Pay As You Earn - What happens when things go wrong? Pay As You Earn - What happens when things go wrong?

Pay As You Earn - What happens when things go wrong?
30 Jun 2015

Sometimes organisations discover that, for one reason or another, a mistake has been made and there is an underpayment of tax and National Insurance Contributions (NICs) with a corresponding error in the returns they have submitted to HMRC. The underlying reasons for the error could range from a simple mistake in the payroll to expenses fraud or possibly even a history of deliberate understatement of tax

The regime for penalties offers reductions where errors are brought to HMRC’s attention rather than HMRC finding these for themselves during a compliance or Know Your Customer review. As HMRC last year invested £1.1 billion in tackling non-compliance, it is becoming more likely that they will pick up errors than ever before. The use of technology and risk profiling has assisted them greatly.

Different circumstances call for different treatment. Specialist advice will enable the disclosure to be made to HMRC in the right manner, whether to local compliance or another office as appropriate. But why is it so important to manage any disclosure? This article will help you to understand the importance.

Are there downsides of making a disclosure to HMRC?

The only real downside is that if you have found a problem and you are considering making a disclosure it is likely to cost you money. Not only will the underpaid tax and NIC have to be settled but you could also have interest and penalties to pay as well. The time limits for assessment and claims changed in April 2010:

• HMRC cannot go back further than four years for tax (for NIC it remains six years) unless there is evidence of careless behaviour by the taxpayer.
• Where there is carelessness HMRC can go back six years and in the most serious cases of deliberate default, up to 20 years.

However, it should be remembered that the alternative could be far worse - if you do not make a disclosure. HMRC might find the error themselves.

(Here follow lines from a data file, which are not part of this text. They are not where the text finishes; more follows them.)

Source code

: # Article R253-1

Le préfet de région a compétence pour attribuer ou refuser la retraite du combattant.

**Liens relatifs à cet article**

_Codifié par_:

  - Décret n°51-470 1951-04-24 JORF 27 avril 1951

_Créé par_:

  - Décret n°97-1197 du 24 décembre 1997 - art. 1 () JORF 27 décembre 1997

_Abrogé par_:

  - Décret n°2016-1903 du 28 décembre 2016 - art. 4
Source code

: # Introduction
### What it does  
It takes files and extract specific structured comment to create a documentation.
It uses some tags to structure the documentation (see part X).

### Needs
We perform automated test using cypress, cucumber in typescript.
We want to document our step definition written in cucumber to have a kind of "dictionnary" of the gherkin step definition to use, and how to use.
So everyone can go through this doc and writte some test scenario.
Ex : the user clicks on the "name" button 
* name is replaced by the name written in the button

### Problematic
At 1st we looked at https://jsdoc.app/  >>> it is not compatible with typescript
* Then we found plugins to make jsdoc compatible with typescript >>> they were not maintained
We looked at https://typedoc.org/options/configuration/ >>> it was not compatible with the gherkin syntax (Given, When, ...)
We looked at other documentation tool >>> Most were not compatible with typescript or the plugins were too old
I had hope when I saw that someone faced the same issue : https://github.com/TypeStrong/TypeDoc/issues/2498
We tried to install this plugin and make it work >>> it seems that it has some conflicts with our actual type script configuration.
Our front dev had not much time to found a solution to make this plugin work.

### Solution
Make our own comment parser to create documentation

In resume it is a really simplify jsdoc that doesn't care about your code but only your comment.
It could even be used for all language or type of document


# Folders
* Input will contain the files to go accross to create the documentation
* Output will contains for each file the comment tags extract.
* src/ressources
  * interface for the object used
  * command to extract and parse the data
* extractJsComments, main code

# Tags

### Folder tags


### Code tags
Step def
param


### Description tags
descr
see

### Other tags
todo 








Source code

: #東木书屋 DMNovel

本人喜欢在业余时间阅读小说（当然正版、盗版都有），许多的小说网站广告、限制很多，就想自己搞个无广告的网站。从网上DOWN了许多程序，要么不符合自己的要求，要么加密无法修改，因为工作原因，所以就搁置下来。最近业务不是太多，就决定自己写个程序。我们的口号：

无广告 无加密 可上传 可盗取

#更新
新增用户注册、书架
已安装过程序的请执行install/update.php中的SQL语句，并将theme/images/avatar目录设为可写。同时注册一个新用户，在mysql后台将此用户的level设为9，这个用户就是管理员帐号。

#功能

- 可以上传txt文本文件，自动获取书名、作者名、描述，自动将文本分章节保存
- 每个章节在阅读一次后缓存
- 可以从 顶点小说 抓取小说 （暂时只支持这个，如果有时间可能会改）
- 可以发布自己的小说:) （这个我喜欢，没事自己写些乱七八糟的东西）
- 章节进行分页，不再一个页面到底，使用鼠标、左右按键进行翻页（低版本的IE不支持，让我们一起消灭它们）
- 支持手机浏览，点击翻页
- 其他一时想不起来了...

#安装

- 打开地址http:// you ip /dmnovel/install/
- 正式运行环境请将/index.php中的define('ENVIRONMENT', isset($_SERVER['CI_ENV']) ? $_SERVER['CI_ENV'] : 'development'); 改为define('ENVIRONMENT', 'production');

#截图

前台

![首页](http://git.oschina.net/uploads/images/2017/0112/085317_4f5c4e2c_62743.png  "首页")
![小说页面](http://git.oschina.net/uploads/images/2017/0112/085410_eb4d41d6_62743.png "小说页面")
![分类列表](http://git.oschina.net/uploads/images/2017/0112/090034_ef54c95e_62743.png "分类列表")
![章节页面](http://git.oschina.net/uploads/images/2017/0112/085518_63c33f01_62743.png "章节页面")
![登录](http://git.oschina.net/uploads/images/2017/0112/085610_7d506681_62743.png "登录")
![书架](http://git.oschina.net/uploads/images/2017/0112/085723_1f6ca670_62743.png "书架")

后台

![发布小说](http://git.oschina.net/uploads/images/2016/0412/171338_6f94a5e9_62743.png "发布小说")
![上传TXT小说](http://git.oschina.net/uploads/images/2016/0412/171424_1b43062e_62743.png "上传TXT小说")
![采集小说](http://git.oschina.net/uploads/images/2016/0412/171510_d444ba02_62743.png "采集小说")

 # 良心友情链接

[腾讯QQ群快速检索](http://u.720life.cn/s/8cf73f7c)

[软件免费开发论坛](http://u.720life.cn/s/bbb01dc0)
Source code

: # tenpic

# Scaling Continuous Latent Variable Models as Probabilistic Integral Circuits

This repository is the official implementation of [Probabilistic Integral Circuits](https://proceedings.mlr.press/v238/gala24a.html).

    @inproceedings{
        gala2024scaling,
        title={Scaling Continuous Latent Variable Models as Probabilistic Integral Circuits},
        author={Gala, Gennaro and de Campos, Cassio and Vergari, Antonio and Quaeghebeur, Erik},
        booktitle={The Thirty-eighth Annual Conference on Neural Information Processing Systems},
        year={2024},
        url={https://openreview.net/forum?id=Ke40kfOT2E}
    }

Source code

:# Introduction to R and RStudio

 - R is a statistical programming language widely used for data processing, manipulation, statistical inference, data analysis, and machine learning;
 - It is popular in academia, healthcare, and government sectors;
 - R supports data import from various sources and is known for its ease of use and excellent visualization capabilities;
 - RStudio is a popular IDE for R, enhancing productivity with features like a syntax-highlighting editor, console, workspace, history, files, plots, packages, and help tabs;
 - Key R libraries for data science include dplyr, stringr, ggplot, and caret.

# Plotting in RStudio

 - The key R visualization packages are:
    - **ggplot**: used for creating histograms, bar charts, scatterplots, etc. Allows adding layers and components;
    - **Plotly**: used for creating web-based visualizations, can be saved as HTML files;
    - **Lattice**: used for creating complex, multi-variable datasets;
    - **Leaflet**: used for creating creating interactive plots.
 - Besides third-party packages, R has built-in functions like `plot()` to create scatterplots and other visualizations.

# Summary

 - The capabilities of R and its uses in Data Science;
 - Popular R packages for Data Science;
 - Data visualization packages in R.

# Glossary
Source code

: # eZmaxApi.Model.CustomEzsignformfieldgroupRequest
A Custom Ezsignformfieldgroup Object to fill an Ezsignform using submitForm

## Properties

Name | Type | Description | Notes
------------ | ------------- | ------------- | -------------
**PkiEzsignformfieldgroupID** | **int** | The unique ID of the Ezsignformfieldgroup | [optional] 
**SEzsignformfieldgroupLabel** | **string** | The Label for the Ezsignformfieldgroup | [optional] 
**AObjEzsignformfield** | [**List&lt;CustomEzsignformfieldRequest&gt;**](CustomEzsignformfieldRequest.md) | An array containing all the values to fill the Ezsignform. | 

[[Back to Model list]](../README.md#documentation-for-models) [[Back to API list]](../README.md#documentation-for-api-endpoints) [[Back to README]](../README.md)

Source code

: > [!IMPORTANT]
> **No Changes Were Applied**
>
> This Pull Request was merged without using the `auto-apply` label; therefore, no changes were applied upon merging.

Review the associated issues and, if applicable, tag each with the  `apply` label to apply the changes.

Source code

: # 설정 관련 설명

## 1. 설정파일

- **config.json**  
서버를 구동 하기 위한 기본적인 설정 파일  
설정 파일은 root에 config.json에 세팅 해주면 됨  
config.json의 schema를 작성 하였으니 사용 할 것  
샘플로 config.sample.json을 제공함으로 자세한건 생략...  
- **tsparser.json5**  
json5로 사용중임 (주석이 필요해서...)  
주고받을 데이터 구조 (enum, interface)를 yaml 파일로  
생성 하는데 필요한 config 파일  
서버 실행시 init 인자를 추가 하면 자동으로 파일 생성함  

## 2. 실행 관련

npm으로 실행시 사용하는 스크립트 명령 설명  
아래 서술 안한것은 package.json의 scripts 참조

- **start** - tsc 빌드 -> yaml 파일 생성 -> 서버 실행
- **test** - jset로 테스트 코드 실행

HMRC officers are told: ‘a review of compliance with obligations under the Pay As You Earn (PAYE) and NICs regulations should always be included as part of the risk assessment of the company’ (taken from HMRC manuals).

What are the advantages of making a voluntary disclosure?

There are several advantages to an organisation making a disclosure when something has gone wrong and this is why many organisations take this route:

Reduced penalties

Organisations are rewarded for voluntary disclosures across the tax system rather than HMRC finding the errors. The penalty table below shows the difference between errors being ‘unprompted’ (voluntarily disclosed) and ‘prompted’ (HMRC discovered).

Being in control

Making a voluntary disclosure gives the employer and advisor much more control in how the situation is dealt with. For example, a good disclosure should include all the facts - how the errors were made and subsequently discovered, what changes are going to be made to make sure they do not happen again or at least how the risk will be managed in future. This might include:

• Addressing the issue that resulted in the underpayment arising
• Reviewing and making sure there are upto- date and robust policies in place
• Ensuring processes and procedures are now fit for purpose
• Making sure that no other errors or areas of concern are waiting to be discovered.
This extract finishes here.